Juli und August sind die Monate der musikalischen Haupt- und Staatsaktionen. Die Spielzeiten der Theater und Orchester sind zu Ende, und nun konzentriert sich alles auf einige wenige Großveranstaltungen, die aus nicht immer leicht nachvollziehbaren Gründen als Parnass der E-Musik gelten. Diese Festivals sind die kulturellen Leitbörsen, wo die Protagonisten des Musikbetriebs auf ihren aktuellen Wert taxiert, das Repertoire auf seine Marktgängigkeit getestet, die Veranstalterqualitäten auf den Prüfstand gestellt und die Zweitverwertungsrechte verhandelt werden.

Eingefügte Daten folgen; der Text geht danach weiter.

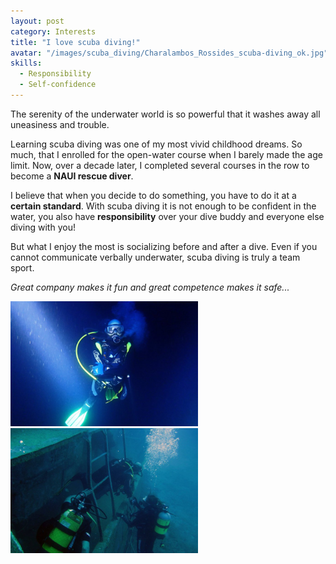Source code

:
 ```yaml
---
layout: post
category: Interests
title: "I love scuba diving!"
avatar: "/images/scuba_diving/Charalambos_Rossides_scuba-diving_ok.jpg"
skills:
  - Responsibility
  - Self-confidence
---
```


The serenity of the underwater world is so powerful that it washes away all uneasiness and trouble.

Learning scuba diving was one of my most vivid childhood dreams. So much, that I enrolled for the open-water course when I barely made the age limit. Now, over a decade later, I completed several courses in the row to become a **NAUI rescue diver**.

I believe that when you decide to do something, you have to do it at a **certain standard**. With scuba diving it is not enough to be confident in the water, you also have **responsibility** over your dive buddy and everyone else diving with you!

But what I enjoy the most is socializing before and after a dive. Even if you cannot communicate verbally underwater, scuba diving is truly a team sport.

*Great company makes it fun and great competence makes it safe...*

<div class="columns spacing">
	<div style="text-align:center">
		<div class="column half">
			<img src='/images/scuba_diving/Charalambos_Rossides_scuba-diving_deep.jpg' height='200px'/>
		</div>
		<div class="column half">
			<img src='/images/scuba_diving/Scuba_diving-social.jpg' height='200px'/>
			</div>
	</div>
</div>
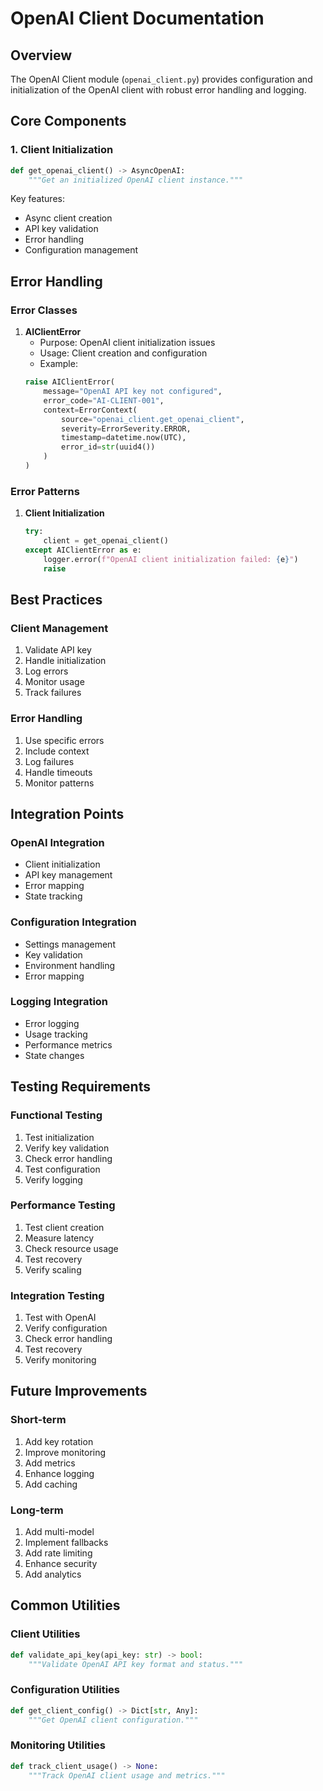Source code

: # OpenAI Client Documentation

## Overview
The OpenAI Client module (`openai_client.py`) provides configuration and initialization of the OpenAI client with robust error handling and logging.

## Core Components

### 1. Client Initialization
```python
def get_openai_client() -> AsyncOpenAI:
    """Get an initialized OpenAI client instance."""
```

Key features:
- Async client creation
- API key validation
- Error handling
- Configuration management

## Error Handling

### Error Classes

1. **AIClientError**
   - Purpose: OpenAI client initialization issues
   - Usage: Client creation and configuration
   - Example:
   ```python
   raise AIClientError(
       message="OpenAI API key not configured",
       error_code="AI-CLIENT-001",
       context=ErrorContext(
           source="openai_client.get_openai_client",
           severity=ErrorSeverity.ERROR,
           timestamp=datetime.now(UTC),
           error_id=str(uuid4())
       )
   )
   ```

### Error Patterns

1. **Client Initialization**
   ```python
   try:
       client = get_openai_client()
   except AIClientError as e:
       logger.error(f"OpenAI client initialization failed: {e}")
       raise
   ```

## Best Practices

### Client Management
1. Validate API key
2. Handle initialization
3. Log errors
4. Monitor usage
5. Track failures

### Error Handling
1. Use specific errors
2. Include context
3. Log failures
4. Handle timeouts
5. Monitor patterns

## Integration Points

### OpenAI Integration
- Client initialization
- API key management
- Error mapping
- State tracking

### Configuration Integration
- Settings management
- Key validation
- Environment handling
- Error mapping

### Logging Integration
- Error logging
- Usage tracking
- Performance metrics
- State changes

## Testing Requirements

### Functional Testing
1. Test initialization
2. Verify key validation
3. Check error handling
4. Test configuration
5. Verify logging

### Performance Testing
1. Test client creation
2. Measure latency
3. Check resource usage
4. Test recovery
5. Verify scaling

### Integration Testing
1. Test with OpenAI
2. Verify configuration
3. Check error handling
4. Test recovery
5. Verify monitoring

## Future Improvements

### Short-term
1. Add key rotation
2. Improve monitoring
3. Add metrics
4. Enhance logging
5. Add caching

### Long-term
1. Add multi-model
2. Implement fallbacks
3. Add rate limiting
4. Enhance security
5. Add analytics

## Common Utilities

### Client Utilities
```python
def validate_api_key(api_key: str) -> bool:
    """Validate OpenAI API key format and status."""
```

### Configuration Utilities
```python
def get_client_config() -> Dict[str, Any]:
    """Get OpenAI client configuration."""
```

### Monitoring Utilities
```python
def track_client_usage() -> None:
    """Track OpenAI client usage and metrics."""
```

Für eine ihrer Bedeutung angemessene Resonanz sorgen die Medien. Die aus nah und fern angereisten Journalistinnen und Journalisten, froh, dem grauen Redaktionsalltag für einige Zeit entronnen zu sein, halten ihr Publikum zeitnah und mit viel Schreiblust auf dem Laufenden. Da kommen dann die großen Fragen des Musiklebens zur Sprache: dass der Held des wieder aufgenommenen „Ring“ Petrenko und Castorff der Lümmel vom Dienst ist, dass die Netrebko den Troubadour gerettet hat, Pereira ausgebuht wurde und dass der Dirigent X das neueste Stück der Komponistin Y als fast unspielbar bezeichnet hat. Ein bunter Chor von unterschiedlichen Meinungen, die in ihrer Gesamtheit einen vielstimmigen harmonischen Satz ergeben. Virale Werbung in ganz großem Stil für die Veranstalter, die sich noch mit jedem zweispaltigen Verriss Anzeigenkosten im fünfstelligen Bereich sparen können.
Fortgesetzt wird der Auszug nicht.